Dataset entries:
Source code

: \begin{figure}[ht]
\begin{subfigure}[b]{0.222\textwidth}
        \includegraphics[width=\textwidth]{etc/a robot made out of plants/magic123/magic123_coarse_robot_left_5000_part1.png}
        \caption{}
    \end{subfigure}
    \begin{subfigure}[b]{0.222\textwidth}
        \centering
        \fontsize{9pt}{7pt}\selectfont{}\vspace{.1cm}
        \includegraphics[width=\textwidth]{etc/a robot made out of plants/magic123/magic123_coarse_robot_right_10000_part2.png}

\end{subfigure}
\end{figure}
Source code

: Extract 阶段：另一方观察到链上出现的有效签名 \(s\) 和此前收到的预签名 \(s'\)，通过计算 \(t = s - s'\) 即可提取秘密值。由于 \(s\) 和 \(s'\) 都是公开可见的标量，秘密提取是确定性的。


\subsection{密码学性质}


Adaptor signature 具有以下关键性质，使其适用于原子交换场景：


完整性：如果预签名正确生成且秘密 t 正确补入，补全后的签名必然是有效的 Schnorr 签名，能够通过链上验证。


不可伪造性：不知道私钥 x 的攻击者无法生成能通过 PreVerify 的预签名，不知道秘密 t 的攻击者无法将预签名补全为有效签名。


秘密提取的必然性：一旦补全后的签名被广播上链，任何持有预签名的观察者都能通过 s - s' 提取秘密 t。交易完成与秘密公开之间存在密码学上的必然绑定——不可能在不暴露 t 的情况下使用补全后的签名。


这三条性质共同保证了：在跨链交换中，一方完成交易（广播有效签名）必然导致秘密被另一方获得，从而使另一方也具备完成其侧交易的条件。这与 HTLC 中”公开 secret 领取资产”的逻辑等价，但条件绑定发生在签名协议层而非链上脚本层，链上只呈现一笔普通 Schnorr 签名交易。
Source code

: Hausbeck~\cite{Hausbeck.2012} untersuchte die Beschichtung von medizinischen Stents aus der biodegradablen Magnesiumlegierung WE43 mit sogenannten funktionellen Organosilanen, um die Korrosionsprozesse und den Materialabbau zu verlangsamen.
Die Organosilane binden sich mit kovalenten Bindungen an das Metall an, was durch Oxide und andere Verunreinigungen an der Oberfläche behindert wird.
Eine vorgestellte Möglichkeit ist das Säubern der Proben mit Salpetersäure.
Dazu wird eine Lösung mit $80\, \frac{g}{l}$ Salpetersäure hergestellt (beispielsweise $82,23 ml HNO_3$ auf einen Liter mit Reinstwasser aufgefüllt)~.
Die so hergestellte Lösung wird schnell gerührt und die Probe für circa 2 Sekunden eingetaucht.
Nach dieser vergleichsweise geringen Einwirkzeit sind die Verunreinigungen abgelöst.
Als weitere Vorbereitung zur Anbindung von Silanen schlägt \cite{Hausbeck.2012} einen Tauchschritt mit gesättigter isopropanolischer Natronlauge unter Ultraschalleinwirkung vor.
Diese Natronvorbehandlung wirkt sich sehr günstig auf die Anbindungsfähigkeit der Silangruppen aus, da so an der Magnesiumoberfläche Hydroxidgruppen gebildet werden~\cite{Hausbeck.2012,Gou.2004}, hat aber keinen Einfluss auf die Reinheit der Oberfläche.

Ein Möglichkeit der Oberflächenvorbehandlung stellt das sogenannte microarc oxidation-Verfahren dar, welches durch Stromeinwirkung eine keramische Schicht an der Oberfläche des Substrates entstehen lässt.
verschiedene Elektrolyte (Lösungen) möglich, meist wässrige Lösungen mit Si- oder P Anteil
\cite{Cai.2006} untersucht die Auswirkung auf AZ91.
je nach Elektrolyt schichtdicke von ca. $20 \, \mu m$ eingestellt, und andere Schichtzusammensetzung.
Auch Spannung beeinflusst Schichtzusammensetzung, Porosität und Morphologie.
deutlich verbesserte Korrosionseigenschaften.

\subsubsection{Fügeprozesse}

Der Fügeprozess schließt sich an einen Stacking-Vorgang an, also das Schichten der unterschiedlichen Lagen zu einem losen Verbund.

ABOUT THIS TASK
Every line of the records above needs to be given again exactly.

RESPONSE BOX
Source code

: \begin{figure}[ht]
\begin{subfigure}[b]{0.222\textwidth}
        \includegraphics[width=\textwidth]{etc/a robot made out of plants/magic123/magic123_coarse_robot_left_5000_part1.png}
        \caption{}
    \end{subfigure}
    \begin{subfigure}[b]{0.222\textwidth}
        \centering
        \fontsize{9pt}{7pt}\selectfont{}\vspace{.1cm}
        \includegraphics[width=\textwidth]{etc/a robot made out of plants/magic123/magic123_coarse_robot_right_10000_part2.png}

\end{subfigure}
\end{figure}
Source code

: Extract 阶段：另一方观察到链上出现的有效签名 \(s\) 和此前收到的预签名 \(s'\)，通过计算 \(t = s - s'\) 即可提取秘密值。由于 \(s\) 和 \(s'\) 都是公开可见的标量，秘密提取是确定性的。


\subsection{密码学性质}


Adaptor signature 具有以下关键性质，使其适用于原子交换场景：


完整性：如果预签名正确生成且秘密 t 正确补入，补全后的签名必然是有效的 Schnorr 签名，能够通过链上验证。


不可伪造性：不知道私钥 x 的攻击者无法生成能通过 PreVerify 的预签名，不知道秘密 t 的攻击者无法将预签名补全为有效签名。


秘密提取的必然性：一旦补全后的签名被广播上链，任何持有预签名的观察者都能通过 s - s' 提取秘密 t。交易完成与秘密公开之间存在密码学上的必然绑定——不可能在不暴露 t 的情况下使用补全后的签名。


这三条性质共同保证了：在跨链交换中，一方完成交易（广播有效签名）必然导致秘密被另一方获得，从而使另一方也具备完成其侧交易的条件。这与 HTLC 中”公开 secret 领取资产”的逻辑等价，但条件绑定发生在签名协议层而非链上脚本层，链上只呈现一笔普通 Schnorr 签名交易。
Source code

: Hausbeck~\cite{Hausbeck.2012} untersuchte die Beschichtung von medizinischen Stents aus der biodegradablen Magnesiumlegierung WE43 mit sogenannten funktionellen Organosilanen, um die Korrosionsprozesse und den Materialabbau zu verlangsamen.
Die Organosilane binden sich mit kovalenten Bindungen an das Metall an, was durch Oxide und andere Verunreinigungen an der Oberfläche behindert wird.
Eine vorgestellte Möglichkeit ist das Säubern der Proben mit Salpetersäure.
Dazu wird eine Lösung mit $80\, \frac{g}{l}$ Salpetersäure hergestellt (beispielsweise $82,23 ml HNO_3$ auf einen Liter mit Reinstwasser aufgefüllt)~.
Die so hergestellte Lösung wird schnell gerührt und die Probe für circa 2 Sekunden eingetaucht.
Nach dieser vergleichsweise geringen Einwirkzeit sind die Verunreinigungen abgelöst.
Als weitere Vorbereitung zur Anbindung von Silanen schlägt \cite{Hausbeck.2012} einen Tauchschritt mit gesättigter isopropanolischer Natronlauge unter Ultraschalleinwirkung vor.
Diese Natronvorbehandlung wirkt sich sehr günstig auf die Anbindungsfähigkeit der Silangruppen aus, da so an der Magnesiumoberfläche Hydroxidgruppen gebildet werden~\cite{Hausbeck.2012,Gou.2004}, hat aber keinen Einfluss auf die Reinheit der Oberfläche.

Ein Möglichkeit der Oberflächenvorbehandlung stellt das sogenannte microarc oxidation-Verfahren dar, welches durch Stromeinwirkung eine keramische Schicht an der Oberfläche des Substrates entstehen lässt.
verschiedene Elektrolyte (Lösungen) möglich, meist wässrige Lösungen mit Si- oder P Anteil
\cite{Cai.2006} untersucht die Auswirkung auf AZ91.
je nach Elektrolyt schichtdicke von ca. $20 \, \mu m$ eingestellt, und andere Schichtzusammensetzung.
Auch Spannung beeinflusst Schichtzusammensetzung, Porosität und Morphologie.
deutlich verbesserte Korrosionseigenschaften.

\subsubsection{Fügeprozesse}

Der Fügeprozess schließt sich an einen Stacking-Vorgang an, also das Schichten der unterschiedlichen Lagen zu einem losen Verbund.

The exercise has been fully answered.